REMAN alternator connector.jpg
 
I was thinking this was lithium grease but very little was present upon removal of original alt. and none on the harness connection. Could it be PS fluid and/or oil leaking through?
 
13.4 V to 14.4 V is acceptable. All my Toy's run in that zone.

With a load, such as AC and headlights, you should still see around 13.2 V at idle (anything above 12.6 is charging). Clean the connector and try. If you still have the OEm alternator, try to swap the brush kit in the denso reman into your OEm unit and try. Always remove battery terminal before removing the alternator.
 
Just unpacked the "new" reman alt. and noticed the female alt. connector for the male harness wire is filled with the white paste...didn't see that the first round...ugh. Dielectric grease for those who know nothing about automotive electrical issues like me. o_O

Going to install the "new" reman tomorrow.
 
I've been having similar struggles. Replaced the stock alternator with a Denso reman on my 01 LX with 175k. Now it wants to idle around 500rpms which I guess is too low for the alternator to charge. If I bump the throttle up to 700 it starts charging but isn't as strong as my stock alternator which usually ran in the mid 14s under load. But now reading this post it looks like maybe my stock alternator was overcharging? I replaced my positive battery cable connection and today I'm going to do the negative cable connection as I found after cleaning it became loose. Hope you get yours straightened out!
 
I don't remember white grease on mine. Though I would have used some clear CRC or Permatex dielectric grease. I use dielectric grease on all engine compartment and weather-facing electrical plugs. Seems to help keep away electrical gremlins.
 
My old alternator had white grease in the connector and plug and the reman I got also had a spot or two of white grease in the plug
 
Some points that come to mind reading this:

When testing voltage with multimeter. Test voltage from multiple spots. Directly on battery post, away from posts on clamps and from a ground further downstream. All should read the same. If voltage drops from point to point, something is inhibiting current. Most common: oxidation on battery post.

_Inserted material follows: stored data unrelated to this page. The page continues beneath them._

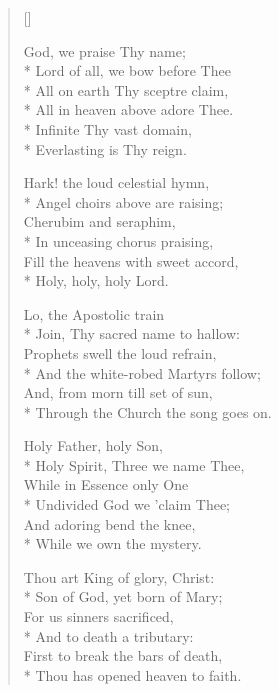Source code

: \newHymn
{}

\begin{verse}[\versewidth]
\begin{patverse}
 God, we praise Thy name;\\*
Lord of all, we bow before Thee\\*
All on earth Thy sceptre claim,\\*
All in heaven above adore Thee.\pointorig\\*
Infinite Thy vast domain,\\*
Everlasting is Thy reign.
\end{patverse}

\begin{patverse}
Hark! the loud celestial hymn,\\*
Angel choirs above are raising;\\
Cherubim and seraphim,\\*
In unceasing chorus praising,\\
Fill the heavens with sweet accord,\\*
Holy, holy, holy Lord.
\end{patverse}

\begin{patverse}
Lo, the Apostolic train\\*
 Join, Thy sacred name to hallow:\\
 Prophets swell the loud refrain,\\*
 And the white-robed Martyrs follow;\\
 And, from morn till set of sun,\\*
 Through the Church the song goes on.
\end{patverse}


\begin{patverse}
Holy Father, holy Son,\\*
Holy Spirit, Three we name Thee,\\
While in Essence only One\\*
Undivided God we 'claim Thee;\\
And adoring bend the knee,\\*
While we own the mystery.
\end{patverse}

\begin{patverse}
Thou art King of glory, Christ:\\*
Son of God, yet born of Mary;\\     
For us sinners sacrificed,\\*
And to death a tributary:\\
First to break the bars of death,\\*
Thou has opened heaven to faith.                
\end{patverse}


\end{verse}
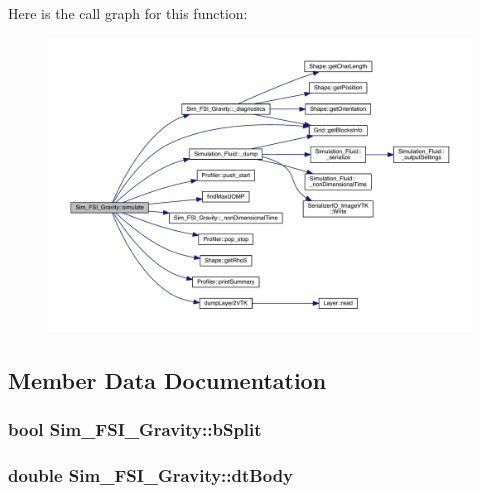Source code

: Here is the call graph for this function\+:
\nopagebreak
\begin{figure}[H]
\begin{center}
\leavevmode
\includegraphics[width=350pt]{d6/de6/class_sim___f_s_i___gravity_add86d6f52de51511f0bb93714fc504c4_cgraph}
\end{center}
\end{figure}




\subsection{Member Data Documentation}
\hypertarget{class_sim___f_s_i___gravity_ab2ec5a560dba9573d0c78325ae6b3661}{}
\subsubsection[{b\+Split}]{\setlength{\rightskip}{0pt plus 5cm}bool Sim\+\_\+\+F\+S\+I\+\_\+\+Gravity\+::b\+Split\hspace{0.3cm}{\ttfamily [protected]}}\label{class_sim___f_s_i___gravity_ab2ec5a560dba9573d0c78325ae6b3661}
\hypertarget{class_sim___f_s_i___gravity_aa5eb5526dc487939dc0ef241e904481c}{}
\subsubsection[{dt\+Body}]{\setlength{\rightskip}{0pt plus 5cm}double Sim\+\_\+\+F\+S\+I\+\_\+\+Gravity\+::dt\+Body\hspace{0.3cm}{\ttfamily [protected]}}\label{class_sim___f_s_i___gravity_aa5eb5526dc487939dc0ef241e904481c}
\hypertarget{class_sim___f_s_i___gravity_acb747fc432b79e9f03348d74bcc929d0}{}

A battery under charged or one that sit long periods without a full charge, will sulfat. Which then, battery will not accept a full charge. Often times if caught early, the condition can be reversed. By using high AMPs repeatedly to charging on the bench. A good battery will show 13V or more, just after a full charge on the bench. When I see them under still 13V after I've "high AMP" charged, I replace the battery.

Battery care:
Clean battery & clamps with baking soda & water mix. Neutralizing and removing all battery acid.
Disconnect negative battery post first and re-attach last.
Clean battery post and clamps, removing all gray oxidation unit nice and silver Old school, coat post & clamps with white lithium grease, to ward off oxidation.
Do not over tighten battery clamps. Doing so stretches clamps to point their useless. Just snug them until clamp will not spin on post, with mild hand force applied "trying" to rotate.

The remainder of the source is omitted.